→ Exercise
Once you reach the line containing "We introduce the" in the data below, restate each line word for word up to and including the one containing "it gets refused".

(Dataset records)
**********

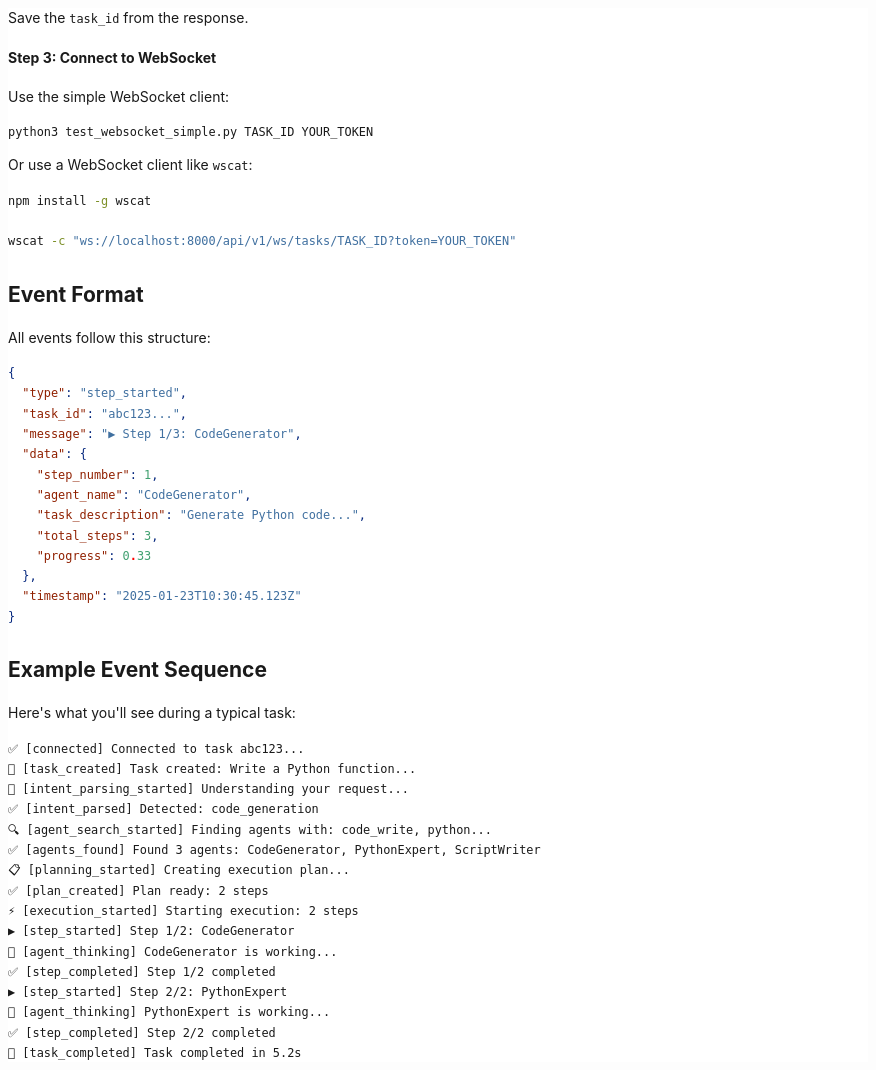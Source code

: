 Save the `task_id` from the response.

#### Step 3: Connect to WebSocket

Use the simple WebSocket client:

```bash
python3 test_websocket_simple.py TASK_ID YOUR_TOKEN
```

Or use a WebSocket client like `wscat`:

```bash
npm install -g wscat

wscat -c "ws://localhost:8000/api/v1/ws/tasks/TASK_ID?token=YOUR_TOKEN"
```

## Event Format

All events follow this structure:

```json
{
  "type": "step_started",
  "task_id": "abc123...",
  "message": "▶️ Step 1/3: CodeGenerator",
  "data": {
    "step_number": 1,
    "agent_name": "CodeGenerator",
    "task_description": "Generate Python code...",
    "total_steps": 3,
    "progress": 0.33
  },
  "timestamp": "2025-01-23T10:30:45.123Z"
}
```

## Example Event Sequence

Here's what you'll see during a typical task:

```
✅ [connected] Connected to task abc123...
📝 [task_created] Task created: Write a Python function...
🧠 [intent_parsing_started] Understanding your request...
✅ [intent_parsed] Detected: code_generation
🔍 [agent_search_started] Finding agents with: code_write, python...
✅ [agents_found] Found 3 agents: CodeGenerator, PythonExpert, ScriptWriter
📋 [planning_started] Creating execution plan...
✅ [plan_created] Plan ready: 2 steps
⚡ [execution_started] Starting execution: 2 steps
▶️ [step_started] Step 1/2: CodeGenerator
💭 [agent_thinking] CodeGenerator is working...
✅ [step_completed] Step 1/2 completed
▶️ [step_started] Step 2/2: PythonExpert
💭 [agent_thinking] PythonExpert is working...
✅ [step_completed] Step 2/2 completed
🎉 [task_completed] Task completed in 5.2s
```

**********

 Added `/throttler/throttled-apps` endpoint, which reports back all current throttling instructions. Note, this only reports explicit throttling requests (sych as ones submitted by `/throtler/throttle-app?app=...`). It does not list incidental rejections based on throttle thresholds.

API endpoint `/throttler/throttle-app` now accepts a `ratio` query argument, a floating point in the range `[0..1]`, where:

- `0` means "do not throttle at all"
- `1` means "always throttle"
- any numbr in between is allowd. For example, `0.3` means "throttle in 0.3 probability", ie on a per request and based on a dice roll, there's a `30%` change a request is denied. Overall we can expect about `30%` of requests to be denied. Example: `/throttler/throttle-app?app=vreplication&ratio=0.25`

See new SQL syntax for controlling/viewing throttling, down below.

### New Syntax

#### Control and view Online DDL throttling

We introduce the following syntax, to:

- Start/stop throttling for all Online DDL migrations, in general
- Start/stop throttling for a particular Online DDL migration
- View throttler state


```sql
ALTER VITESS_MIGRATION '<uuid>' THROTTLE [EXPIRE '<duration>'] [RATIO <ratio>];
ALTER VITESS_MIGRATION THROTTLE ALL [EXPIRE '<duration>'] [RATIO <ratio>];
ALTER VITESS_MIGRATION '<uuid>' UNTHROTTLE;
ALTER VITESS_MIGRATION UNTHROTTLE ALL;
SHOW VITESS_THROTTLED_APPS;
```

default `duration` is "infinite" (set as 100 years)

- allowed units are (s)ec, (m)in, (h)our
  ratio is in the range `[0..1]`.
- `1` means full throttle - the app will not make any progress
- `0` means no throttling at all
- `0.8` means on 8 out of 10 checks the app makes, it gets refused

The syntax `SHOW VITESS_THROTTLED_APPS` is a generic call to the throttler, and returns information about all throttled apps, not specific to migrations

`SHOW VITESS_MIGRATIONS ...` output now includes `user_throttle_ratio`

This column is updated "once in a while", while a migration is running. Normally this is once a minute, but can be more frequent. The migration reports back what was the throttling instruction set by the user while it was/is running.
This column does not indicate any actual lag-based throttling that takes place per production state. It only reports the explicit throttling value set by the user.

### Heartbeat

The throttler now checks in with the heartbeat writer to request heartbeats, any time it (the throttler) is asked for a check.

**********

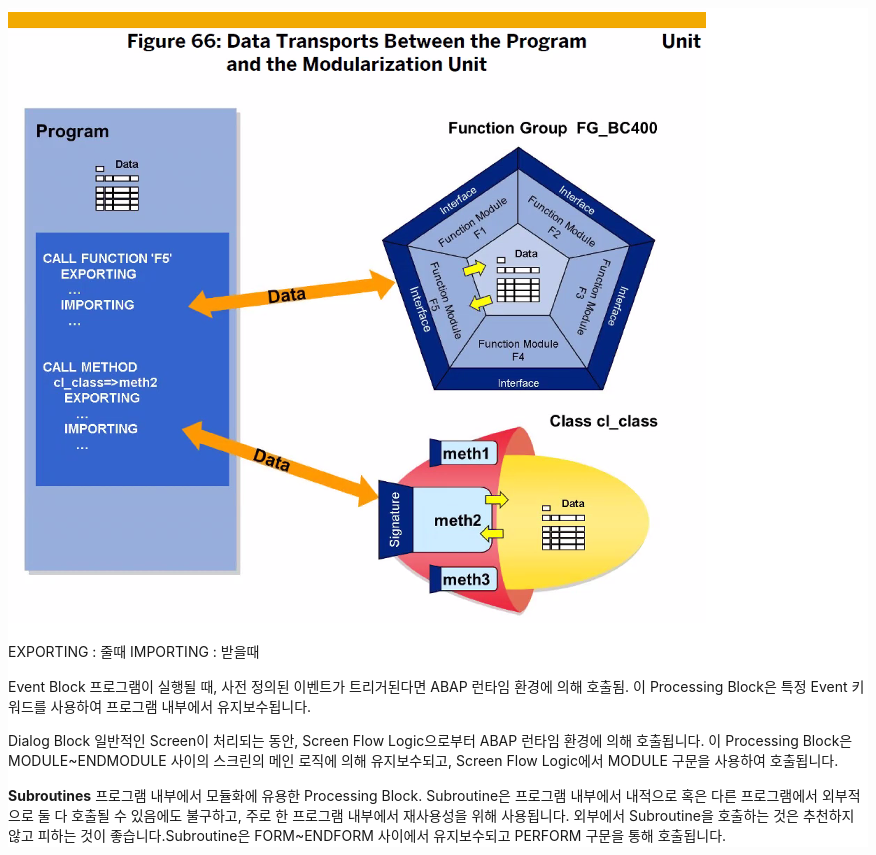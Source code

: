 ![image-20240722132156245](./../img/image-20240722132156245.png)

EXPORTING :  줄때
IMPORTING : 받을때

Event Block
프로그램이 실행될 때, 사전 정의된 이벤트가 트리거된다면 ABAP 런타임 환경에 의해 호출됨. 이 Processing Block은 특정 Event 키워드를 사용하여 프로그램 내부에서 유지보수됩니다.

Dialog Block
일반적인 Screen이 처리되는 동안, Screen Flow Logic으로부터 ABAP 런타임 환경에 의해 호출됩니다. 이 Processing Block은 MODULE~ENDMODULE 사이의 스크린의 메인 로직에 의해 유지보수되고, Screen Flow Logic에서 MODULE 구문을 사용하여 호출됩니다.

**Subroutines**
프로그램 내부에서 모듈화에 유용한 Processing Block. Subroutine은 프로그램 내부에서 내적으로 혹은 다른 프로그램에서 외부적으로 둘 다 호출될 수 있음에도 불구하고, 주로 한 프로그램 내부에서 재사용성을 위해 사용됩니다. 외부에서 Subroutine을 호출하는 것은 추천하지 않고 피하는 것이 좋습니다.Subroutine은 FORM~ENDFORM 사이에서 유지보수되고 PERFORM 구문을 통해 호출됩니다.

**********

→ Result
We introduce the following syntax, to:

- Start/stop throttling for all Online DDL migrations, in general
- Start/stop throttling for a particular Online DDL migration
- View throttler state


```sql
ALTER VITESS_MIGRATION '<uuid>' THROTTLE [EXPIRE '<duration>'] [RATIO <ratio>];
ALTER VITESS_MIGRATION THROTTLE ALL [EXPIRE '<duration>'] [RATIO <ratio>];
ALTER VITESS_MIGRATION '<uuid>' UNTHROTTLE;
ALTER VITESS_MIGRATION UNTHROTTLE ALL;
SHOW VITESS_THROTTLED_APPS;
```

default `duration` is "infinite" (set as 100 years)

- allowed units are (s)ec, (m)in, (h)our
  ratio is in the range `[0..1]`.
- `1` means full throttle - the app will not make any progress
- `0` means no throttling at all
- `0.8` means on 8 out of 10 checks the app makes, it gets refused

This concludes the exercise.